Enlarge image
Jair Lapid (a few days ago in Jerusalem): "History will never forgive him."
Photo:
MAYA ALLERUZZO / AFP
Israeli Prime Minister Jair Lapid has in no uncertain terms rejected Palestinian President Mahmoud Abbas' allegations of the Holocaust against Israel.
"That Mahmoud Abbas accuses Israel of committing '50 holocausts' while standing on German soil is not only a moral disgrace but a blatant lie," Lapid wrote on Twitter Tuesday evening.
He also referred to the six million Jews who were murdered in the Holocaust.
History will never forgive Abbas, Lapid wrote.
He is himself the son of a Holocaust survivor.
At a press conference with Chancellor Olaf Scholz in Berlin, Abbas accused Israel of a "Holocaust" against the Palestinians.
"Israel has committed 50 massacres in 50 Palestinian locations from 1947 to the present day," he said, adding, "50 massacres, 50 holocausts."
Abbas had previously been asked by a journalist whether he would apologize to Israel on the 50th anniversary of the assassination of the Israeli Olympic team by Palestinian terrorists in Munich.
The President of the Palestinian Authority said that there were dead people killed by the Israeli army every day.
“If we want to continue digging into the past, yes please.” Abbas did not respond to the Olympic attack in which eleven Israelis were killed.
The federal government's anti-Semitism commissioner, Felix Klein, also criticized the Palestinian president.
"By relativizing the Holocaust, President Abbas has lacked any sensitivity towards us German hosts," he told the editorial network Germany (RND).

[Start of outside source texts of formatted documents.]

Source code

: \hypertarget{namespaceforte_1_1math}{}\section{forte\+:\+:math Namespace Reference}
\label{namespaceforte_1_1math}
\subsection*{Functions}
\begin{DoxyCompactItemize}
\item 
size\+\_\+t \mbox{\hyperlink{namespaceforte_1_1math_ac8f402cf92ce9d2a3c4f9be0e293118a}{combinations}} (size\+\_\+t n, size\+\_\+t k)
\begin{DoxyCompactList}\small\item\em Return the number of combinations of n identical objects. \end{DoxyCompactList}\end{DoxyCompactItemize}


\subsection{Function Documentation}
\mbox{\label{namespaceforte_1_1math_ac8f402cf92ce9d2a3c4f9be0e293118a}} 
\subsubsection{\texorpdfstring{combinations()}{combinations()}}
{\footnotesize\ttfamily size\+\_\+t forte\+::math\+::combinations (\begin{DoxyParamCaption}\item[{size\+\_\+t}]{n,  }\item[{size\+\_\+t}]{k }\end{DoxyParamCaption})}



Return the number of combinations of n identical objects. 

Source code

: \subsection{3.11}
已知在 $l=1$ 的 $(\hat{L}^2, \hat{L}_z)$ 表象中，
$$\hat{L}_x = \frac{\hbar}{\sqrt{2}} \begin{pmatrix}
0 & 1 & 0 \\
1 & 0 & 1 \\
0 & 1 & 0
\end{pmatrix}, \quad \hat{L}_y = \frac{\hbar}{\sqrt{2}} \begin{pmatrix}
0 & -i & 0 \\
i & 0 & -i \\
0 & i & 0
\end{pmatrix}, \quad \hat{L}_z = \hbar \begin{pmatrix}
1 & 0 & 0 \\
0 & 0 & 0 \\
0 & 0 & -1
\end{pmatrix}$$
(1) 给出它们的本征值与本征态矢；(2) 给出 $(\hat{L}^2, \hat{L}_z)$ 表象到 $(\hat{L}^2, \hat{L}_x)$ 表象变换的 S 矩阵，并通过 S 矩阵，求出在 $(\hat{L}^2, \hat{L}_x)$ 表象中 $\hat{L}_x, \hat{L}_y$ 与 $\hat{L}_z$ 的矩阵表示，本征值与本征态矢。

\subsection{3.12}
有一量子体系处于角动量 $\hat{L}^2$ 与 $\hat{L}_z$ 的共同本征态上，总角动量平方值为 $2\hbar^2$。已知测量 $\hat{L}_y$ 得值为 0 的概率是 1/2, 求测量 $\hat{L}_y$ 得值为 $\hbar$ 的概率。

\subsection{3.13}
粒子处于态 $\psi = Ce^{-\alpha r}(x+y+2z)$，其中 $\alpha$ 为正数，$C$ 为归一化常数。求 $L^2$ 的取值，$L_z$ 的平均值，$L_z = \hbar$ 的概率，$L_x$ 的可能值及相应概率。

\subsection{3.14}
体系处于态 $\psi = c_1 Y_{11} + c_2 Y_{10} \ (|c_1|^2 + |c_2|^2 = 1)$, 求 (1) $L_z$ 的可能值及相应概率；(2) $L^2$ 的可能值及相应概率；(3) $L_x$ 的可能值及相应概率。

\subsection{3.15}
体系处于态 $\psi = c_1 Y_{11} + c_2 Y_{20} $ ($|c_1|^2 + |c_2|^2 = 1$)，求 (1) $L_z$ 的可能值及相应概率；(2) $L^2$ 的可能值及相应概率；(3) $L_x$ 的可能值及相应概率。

»That also applies to the question asked about the attack on the Olympics, which was carried out by PLO terrorists.«
»The worst derailment that was ever heard in the Chancellery«
Scholz followed the statements with a petrified expression, visibly annoyed and also made preparations to reply.

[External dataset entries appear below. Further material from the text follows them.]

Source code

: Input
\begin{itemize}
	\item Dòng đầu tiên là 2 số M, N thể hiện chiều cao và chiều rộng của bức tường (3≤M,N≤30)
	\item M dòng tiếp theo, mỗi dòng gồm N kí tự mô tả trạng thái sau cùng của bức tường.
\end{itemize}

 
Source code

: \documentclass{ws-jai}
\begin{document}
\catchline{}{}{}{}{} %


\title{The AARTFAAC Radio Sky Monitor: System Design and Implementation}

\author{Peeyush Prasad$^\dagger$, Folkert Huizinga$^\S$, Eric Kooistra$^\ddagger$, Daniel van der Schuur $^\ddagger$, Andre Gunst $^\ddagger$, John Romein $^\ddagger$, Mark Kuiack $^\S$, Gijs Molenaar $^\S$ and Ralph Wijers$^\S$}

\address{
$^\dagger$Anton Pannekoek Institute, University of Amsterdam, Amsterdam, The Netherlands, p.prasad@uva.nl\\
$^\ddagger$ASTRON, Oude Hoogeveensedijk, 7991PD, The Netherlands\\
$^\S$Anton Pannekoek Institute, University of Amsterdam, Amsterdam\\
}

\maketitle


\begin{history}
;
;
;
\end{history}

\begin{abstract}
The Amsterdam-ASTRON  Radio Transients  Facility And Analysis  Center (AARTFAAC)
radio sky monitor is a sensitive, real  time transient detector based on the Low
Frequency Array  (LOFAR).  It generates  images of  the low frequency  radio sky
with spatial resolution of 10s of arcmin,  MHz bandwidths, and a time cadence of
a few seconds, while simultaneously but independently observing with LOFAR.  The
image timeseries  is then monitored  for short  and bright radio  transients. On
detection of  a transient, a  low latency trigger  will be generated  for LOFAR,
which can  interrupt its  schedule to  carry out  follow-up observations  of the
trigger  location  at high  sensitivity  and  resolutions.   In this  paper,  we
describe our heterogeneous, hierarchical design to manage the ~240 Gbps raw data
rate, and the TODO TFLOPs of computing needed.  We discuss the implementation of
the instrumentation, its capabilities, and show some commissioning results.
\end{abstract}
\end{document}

His spokesman Steffen Hebestreit declared the press conference over immediately after Abbas' reply.
The question to the Palestinian President had previously been announced as the last.
Hebestreit later reported that Scholz was outraged by Abbas' statement.
The Chancellor said to the "Bild" newspaper on Tuesday evening: "Especially for us Germans, any relativization of the Holocaust is unbearable and unacceptable."
CDU leader Friedrich Merz criticized Scholz's handling of the incident on Twitter as "incomprehensible".
The chancellor should have "clearly contradicted the Palestinian president and asked him to leave the house," he wrote.
The CDU politician Armin Laschet also commented on the incident on Twitter.
He called Abbas' performance "the worst gaffe that was ever heard in the Chancellery."